[WHAT IS BEING ASKED]
Return every line from the listing where the word "SetResourceUrl" occurs.

[EXTRACTED DATA]
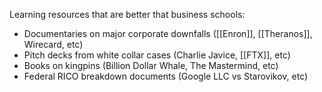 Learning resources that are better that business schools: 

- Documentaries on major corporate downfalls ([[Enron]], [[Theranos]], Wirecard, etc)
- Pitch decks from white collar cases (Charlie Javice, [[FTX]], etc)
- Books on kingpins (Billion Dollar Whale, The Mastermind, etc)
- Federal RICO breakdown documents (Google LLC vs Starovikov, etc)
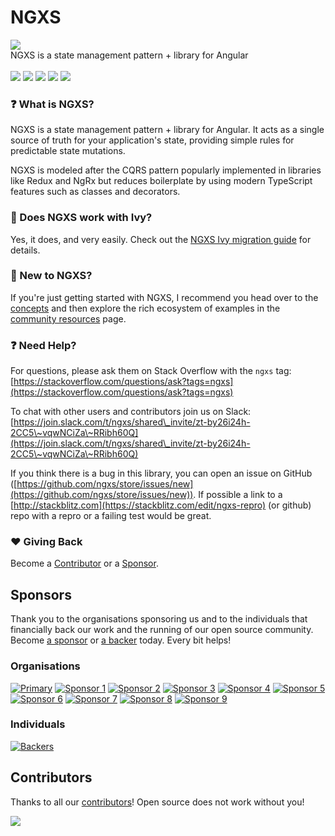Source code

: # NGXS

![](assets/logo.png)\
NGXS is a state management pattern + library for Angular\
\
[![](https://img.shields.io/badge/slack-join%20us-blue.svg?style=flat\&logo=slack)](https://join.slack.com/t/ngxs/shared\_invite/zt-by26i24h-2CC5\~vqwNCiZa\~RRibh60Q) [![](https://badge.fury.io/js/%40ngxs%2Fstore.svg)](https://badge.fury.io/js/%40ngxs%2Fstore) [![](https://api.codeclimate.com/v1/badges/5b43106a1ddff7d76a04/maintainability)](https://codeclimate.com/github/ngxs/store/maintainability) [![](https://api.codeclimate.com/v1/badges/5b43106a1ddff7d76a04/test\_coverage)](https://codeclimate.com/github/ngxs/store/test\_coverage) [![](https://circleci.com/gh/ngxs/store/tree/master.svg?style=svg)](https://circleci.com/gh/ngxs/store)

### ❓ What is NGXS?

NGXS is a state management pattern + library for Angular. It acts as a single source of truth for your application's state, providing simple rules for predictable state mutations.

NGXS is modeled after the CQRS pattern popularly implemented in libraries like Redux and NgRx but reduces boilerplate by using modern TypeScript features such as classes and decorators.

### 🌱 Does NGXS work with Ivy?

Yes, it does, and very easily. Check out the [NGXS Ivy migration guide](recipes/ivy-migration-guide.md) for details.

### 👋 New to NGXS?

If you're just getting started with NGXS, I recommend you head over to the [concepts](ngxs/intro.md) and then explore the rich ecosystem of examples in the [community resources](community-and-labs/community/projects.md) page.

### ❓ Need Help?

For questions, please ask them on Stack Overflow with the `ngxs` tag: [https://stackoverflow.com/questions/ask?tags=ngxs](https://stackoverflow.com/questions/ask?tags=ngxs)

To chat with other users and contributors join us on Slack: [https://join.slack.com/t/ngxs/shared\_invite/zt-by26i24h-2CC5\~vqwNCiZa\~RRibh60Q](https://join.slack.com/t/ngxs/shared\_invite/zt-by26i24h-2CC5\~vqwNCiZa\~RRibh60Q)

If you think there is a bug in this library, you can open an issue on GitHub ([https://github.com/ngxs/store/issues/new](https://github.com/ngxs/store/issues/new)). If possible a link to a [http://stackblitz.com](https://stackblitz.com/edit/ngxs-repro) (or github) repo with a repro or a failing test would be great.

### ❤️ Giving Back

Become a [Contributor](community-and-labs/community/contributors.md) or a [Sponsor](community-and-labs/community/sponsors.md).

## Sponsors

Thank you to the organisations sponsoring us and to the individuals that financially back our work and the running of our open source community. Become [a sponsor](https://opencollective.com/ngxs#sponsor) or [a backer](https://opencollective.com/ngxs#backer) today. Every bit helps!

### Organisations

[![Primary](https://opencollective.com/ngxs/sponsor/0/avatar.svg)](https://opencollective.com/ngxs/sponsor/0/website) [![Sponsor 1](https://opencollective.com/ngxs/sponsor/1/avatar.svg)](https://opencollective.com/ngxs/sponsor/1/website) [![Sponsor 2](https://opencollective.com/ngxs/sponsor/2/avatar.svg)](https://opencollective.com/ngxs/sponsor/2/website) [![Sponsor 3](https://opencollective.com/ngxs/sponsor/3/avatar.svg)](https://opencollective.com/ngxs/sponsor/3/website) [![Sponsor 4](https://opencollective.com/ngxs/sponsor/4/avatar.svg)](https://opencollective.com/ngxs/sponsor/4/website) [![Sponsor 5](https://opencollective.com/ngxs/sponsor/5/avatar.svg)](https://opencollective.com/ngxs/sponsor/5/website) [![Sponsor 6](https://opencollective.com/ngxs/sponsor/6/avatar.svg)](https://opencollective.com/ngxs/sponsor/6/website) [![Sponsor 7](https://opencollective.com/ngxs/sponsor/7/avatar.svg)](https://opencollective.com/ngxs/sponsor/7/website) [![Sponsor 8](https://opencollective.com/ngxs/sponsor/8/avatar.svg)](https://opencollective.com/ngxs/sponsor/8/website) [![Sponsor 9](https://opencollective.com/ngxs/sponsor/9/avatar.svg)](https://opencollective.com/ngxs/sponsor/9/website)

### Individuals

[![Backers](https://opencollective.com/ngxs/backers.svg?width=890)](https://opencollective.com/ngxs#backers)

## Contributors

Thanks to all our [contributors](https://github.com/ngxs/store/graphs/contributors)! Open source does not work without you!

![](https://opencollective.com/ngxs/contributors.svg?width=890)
...
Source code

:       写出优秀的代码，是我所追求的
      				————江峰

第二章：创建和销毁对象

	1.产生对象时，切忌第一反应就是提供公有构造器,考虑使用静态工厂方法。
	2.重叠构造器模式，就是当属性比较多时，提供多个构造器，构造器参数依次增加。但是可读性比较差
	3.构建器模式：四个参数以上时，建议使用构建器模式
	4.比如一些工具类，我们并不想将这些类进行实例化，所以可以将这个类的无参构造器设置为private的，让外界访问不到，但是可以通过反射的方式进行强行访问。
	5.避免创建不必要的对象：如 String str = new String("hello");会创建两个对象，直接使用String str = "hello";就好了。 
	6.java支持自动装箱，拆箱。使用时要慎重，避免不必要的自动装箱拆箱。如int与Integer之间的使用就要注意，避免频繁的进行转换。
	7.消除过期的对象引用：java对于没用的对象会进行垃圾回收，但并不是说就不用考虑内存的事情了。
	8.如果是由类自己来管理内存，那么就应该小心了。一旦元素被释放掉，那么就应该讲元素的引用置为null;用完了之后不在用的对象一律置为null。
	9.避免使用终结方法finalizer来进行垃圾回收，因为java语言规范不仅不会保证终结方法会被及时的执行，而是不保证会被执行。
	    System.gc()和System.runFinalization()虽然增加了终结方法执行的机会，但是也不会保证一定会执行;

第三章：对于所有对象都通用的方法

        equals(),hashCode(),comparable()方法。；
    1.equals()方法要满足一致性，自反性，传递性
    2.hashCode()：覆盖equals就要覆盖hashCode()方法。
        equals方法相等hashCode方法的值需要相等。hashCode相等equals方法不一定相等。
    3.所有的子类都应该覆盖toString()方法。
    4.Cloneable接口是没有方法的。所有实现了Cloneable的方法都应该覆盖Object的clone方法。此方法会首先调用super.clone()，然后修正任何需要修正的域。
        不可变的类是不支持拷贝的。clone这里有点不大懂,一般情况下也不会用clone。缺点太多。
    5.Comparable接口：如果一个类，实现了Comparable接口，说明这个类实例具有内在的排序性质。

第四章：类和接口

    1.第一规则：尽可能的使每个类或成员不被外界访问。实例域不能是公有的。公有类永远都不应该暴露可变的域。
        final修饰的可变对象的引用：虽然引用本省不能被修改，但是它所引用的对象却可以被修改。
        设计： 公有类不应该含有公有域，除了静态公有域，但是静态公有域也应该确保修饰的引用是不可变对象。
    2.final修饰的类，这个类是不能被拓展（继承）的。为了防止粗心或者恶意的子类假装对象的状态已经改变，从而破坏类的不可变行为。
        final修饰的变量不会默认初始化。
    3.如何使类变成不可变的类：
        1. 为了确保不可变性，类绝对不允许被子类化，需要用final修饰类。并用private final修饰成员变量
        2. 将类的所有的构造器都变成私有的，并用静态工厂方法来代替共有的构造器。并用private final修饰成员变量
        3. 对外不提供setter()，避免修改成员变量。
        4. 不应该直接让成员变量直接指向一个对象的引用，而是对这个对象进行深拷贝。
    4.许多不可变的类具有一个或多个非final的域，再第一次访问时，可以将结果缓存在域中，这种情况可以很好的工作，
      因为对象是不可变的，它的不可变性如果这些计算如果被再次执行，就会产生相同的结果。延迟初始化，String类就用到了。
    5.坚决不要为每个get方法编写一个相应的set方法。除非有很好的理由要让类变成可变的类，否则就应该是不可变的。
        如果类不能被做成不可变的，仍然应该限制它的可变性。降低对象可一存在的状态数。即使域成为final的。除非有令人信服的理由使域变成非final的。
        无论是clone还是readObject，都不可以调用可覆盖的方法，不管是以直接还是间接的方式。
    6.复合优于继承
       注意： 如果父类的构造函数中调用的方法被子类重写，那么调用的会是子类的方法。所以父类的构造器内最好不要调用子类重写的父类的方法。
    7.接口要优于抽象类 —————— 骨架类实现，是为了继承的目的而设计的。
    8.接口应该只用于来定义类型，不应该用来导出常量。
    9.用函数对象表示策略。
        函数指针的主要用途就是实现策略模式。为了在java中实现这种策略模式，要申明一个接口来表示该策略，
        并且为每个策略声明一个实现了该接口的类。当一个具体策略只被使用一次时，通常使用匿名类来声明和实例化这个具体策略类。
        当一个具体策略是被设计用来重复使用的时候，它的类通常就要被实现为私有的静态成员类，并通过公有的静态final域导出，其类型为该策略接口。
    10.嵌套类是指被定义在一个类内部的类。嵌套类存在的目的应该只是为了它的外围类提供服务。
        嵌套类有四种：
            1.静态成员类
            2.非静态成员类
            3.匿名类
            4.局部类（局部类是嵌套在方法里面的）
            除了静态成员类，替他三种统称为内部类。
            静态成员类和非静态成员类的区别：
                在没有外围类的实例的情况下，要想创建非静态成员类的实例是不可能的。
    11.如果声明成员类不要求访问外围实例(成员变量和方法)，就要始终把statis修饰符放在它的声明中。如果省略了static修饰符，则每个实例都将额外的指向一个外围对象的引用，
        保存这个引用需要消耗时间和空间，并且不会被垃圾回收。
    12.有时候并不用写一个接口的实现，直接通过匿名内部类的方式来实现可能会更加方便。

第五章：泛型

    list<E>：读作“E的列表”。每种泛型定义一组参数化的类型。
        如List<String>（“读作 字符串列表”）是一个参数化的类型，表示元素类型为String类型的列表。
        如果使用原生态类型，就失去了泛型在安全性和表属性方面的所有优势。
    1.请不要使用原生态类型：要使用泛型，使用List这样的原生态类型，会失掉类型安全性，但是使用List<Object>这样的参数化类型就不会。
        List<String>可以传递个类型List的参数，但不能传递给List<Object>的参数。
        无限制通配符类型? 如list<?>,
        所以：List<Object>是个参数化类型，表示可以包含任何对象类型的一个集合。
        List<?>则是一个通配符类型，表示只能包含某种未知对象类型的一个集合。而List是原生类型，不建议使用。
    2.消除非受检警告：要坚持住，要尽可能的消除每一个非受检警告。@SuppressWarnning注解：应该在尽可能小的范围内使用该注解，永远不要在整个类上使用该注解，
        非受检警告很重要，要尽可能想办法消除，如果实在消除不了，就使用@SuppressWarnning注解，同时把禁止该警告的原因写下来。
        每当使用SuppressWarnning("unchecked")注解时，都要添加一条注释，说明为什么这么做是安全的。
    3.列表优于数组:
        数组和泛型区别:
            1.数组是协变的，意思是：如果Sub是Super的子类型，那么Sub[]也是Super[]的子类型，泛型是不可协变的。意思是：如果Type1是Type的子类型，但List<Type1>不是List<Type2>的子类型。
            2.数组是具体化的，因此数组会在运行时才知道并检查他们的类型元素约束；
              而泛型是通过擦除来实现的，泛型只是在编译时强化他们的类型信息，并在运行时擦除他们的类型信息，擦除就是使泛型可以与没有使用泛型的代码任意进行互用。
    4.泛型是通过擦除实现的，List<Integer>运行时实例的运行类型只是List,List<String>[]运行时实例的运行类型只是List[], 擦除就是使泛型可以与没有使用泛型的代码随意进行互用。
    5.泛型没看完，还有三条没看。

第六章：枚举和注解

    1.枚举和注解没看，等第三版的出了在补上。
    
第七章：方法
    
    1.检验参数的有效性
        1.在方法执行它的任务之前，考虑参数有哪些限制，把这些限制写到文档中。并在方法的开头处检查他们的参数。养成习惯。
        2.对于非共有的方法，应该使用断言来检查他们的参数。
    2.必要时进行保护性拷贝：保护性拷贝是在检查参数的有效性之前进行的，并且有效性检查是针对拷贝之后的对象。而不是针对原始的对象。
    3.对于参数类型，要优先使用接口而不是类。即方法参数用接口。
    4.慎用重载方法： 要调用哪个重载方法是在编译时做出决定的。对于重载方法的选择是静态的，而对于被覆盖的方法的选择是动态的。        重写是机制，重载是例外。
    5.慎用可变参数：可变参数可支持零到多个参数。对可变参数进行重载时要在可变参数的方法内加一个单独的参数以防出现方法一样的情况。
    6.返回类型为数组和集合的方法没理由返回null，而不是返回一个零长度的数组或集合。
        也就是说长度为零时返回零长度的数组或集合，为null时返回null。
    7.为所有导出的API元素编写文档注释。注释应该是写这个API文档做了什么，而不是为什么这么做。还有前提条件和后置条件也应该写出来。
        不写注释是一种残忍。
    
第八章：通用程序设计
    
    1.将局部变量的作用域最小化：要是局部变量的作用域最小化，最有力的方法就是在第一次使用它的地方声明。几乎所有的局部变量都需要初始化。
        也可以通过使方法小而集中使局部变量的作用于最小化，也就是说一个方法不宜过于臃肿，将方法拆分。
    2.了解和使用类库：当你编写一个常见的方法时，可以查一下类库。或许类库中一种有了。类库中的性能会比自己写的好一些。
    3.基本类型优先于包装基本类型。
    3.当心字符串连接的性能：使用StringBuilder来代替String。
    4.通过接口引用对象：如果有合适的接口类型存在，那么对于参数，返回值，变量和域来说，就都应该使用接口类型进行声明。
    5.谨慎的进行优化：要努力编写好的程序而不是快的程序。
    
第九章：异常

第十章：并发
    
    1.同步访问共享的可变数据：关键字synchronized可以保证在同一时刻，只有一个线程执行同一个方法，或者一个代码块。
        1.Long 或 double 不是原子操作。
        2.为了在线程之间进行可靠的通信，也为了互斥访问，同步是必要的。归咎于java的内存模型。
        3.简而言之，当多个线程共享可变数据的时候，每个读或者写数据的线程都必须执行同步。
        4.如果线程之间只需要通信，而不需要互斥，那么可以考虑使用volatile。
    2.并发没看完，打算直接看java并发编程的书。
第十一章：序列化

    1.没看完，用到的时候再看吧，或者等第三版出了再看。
...
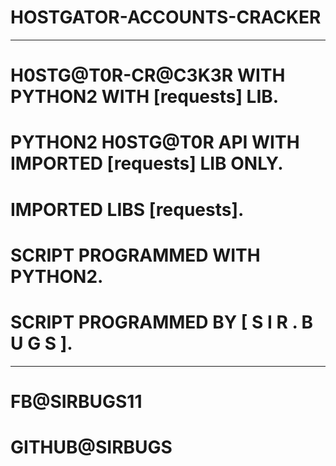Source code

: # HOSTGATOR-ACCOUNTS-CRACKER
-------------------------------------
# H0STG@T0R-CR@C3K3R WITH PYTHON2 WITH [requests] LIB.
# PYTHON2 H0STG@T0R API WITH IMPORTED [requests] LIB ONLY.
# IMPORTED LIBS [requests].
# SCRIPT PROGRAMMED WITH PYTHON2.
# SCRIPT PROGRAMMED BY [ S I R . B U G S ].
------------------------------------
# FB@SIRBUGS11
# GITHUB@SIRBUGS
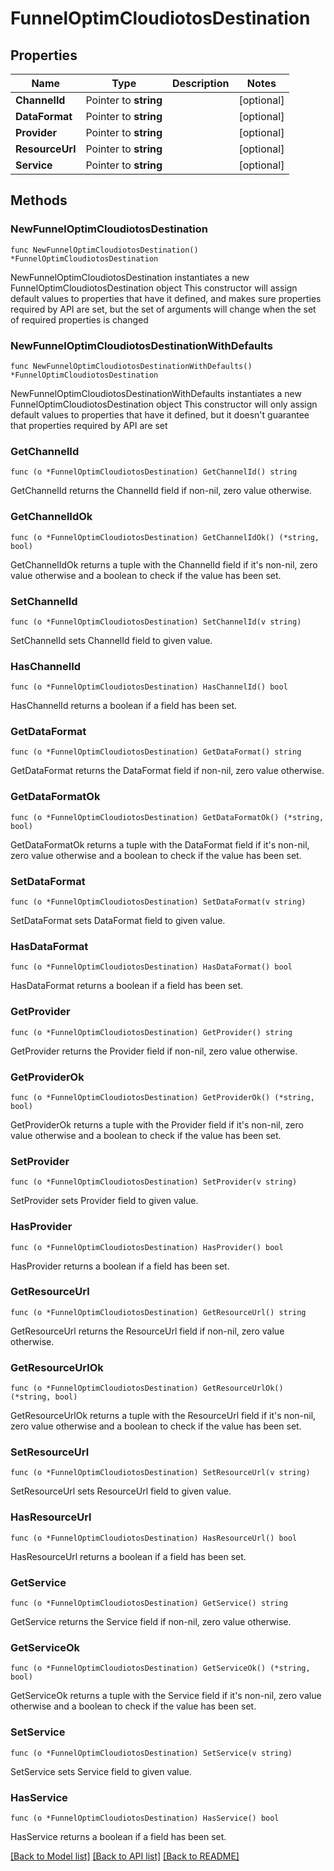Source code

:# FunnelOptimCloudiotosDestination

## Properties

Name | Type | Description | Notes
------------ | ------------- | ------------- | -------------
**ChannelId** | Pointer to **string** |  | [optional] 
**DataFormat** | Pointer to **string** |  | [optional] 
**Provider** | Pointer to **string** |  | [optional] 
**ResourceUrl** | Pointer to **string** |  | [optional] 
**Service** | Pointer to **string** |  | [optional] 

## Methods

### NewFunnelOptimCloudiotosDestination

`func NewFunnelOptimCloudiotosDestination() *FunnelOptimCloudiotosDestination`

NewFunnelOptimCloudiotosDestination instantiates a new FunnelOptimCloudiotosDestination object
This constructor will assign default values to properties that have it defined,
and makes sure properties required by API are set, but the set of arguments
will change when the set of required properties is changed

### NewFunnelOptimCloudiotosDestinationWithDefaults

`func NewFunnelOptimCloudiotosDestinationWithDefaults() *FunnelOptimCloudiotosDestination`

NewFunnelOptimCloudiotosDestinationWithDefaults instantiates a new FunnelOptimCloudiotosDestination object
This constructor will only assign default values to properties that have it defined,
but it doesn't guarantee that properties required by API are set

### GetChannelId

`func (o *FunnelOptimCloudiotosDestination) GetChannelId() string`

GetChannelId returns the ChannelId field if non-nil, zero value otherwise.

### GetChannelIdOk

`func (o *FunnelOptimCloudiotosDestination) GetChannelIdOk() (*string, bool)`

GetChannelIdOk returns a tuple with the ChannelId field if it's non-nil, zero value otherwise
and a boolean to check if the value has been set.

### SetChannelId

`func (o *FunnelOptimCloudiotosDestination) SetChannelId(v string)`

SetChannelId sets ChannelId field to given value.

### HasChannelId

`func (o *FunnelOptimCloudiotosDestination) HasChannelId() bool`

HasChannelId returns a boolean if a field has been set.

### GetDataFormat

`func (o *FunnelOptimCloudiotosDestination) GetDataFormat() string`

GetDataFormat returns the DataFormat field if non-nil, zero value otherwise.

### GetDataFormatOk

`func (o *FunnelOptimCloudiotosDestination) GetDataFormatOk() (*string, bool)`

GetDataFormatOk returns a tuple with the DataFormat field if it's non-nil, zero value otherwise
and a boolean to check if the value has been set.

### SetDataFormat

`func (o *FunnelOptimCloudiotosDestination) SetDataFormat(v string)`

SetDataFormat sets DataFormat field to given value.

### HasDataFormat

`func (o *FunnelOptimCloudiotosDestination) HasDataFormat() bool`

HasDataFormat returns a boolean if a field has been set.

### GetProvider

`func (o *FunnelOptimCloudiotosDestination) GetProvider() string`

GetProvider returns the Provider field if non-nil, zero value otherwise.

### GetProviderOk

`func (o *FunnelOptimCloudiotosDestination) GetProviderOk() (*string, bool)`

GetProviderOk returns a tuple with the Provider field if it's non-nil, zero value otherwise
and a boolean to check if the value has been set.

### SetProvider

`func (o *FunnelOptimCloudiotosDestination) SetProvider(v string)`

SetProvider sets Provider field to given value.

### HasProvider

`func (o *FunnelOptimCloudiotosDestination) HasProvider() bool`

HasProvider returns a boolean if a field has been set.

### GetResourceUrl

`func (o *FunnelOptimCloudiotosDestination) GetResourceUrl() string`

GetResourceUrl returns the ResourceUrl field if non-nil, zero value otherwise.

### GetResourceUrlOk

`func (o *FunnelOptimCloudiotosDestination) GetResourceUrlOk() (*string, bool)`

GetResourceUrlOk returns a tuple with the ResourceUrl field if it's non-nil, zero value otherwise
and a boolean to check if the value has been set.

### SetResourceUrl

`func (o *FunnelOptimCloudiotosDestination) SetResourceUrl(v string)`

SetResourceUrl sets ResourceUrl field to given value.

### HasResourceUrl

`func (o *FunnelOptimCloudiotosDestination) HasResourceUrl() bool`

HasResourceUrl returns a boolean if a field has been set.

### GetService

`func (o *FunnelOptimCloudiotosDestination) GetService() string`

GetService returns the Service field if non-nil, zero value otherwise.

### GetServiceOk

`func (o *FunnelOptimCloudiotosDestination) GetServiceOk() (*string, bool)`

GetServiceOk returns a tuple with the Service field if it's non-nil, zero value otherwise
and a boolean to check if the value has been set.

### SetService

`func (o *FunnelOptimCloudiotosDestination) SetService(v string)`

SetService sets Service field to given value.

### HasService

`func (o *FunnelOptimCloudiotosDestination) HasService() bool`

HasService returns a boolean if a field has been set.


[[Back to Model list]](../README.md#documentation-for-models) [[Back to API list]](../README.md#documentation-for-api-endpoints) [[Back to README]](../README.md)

[RESPONSE]
### SetResourceUrl
`func (o *FunnelOptimCloudiotosDestination) SetResourceUrl(v string)`
SetResourceUrl sets ResourceUrl field to given value.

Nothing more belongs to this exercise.